When you order a pair of shoes from Zappos, you know you’ll be able to return them without a hassle, but what about a bulb or seedling that will not prove its quality for weeks, months, or even years? The Oregonian recently published an article about mail-order nurseries by Lee Reich, and it was peppered with useful advice, including:
- Check out online review sites like Yelp
- Note which nurseries are mentioned or reviewed in gardening magazine articles
- Refer to resources from Dave’s Garden, such as the Garden Watchdog (“a free directory of 7,808 mail order gardening companies”) and PlantScout (“instantly locate the vendors that sell the exact plant (or seed or bulbs/roots) you’re looking for”)
- Read product descriptions with a skeptical eye and pay close attention to specifications (e.g., bulb size)
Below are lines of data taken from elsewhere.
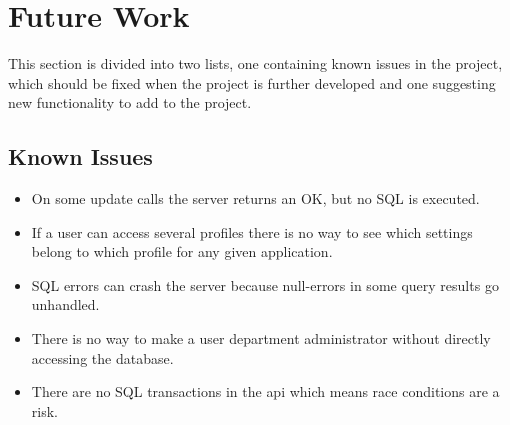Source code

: \section{Future Work}
This section is divided into two lists, one containing known issues in the project, which should be fixed when the project is further developed and one suggesting new functionality to add to the project.

\subsection{Known Issues}\label{subs:known_bugs}
\begin{itemize}
\item On some update calls the server returns an OK, but no SQL is executed.
\item If a user can access several profiles there is no way to see which settings belong to which profile for any given application.
\item SQL errors can crash the server because null-errors in some query results go unhandled.
\item There is no way to make a user department administrator without directly accessing the database.
\item There are no SQL transactions in the \ac{api} which means race conditions are a risk. 
\end{itemize}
- Cross-reference product descriptions with reliable online or print information sources, especially ones tailored to your climate or gardening zone
- Offers of free replacements may not be worthwhile if the nursery’s overall quality is poor — what if it “just brings you another plant more worthy of your compost pile than your garden”?
A few of our green-thumbed friends have recommended the following nurseries, though, of course, your mileage may vary:
“I’ve been very happy with my mail order Blenheim apricot tree from Bay Laurel Nursery.”
“Territorial Seed Company based out of Cottage Grove is really great. They specialize in vegetables, but have a good selection of ornamental plants as well. They also do some crazy grafted plants (like a potato-tomato combo). I mostly buy seeds from them, but the few nursery plants I’ve gotten have been good and professionally shipped.“
“I love One Green World. (They do a lot of mail order, but I’ve always gone in person.)“
“Raintree Nursery in Morton, WA, or thereabouts has good stock and packages things well. The most painstaking packaging and care I have seen of plants would probably be Sarracenia Northwest, which specializes in carnivorous plants. Everything I have ever received from them has been fine. I even had a plant get eaten by a neighbor dog once, and when they found out they gave me another (which they totally didn’t need to do) when I visited their Saturday Market booth.”
Are you inspired to shop? We hope this post helps you feel better prepared!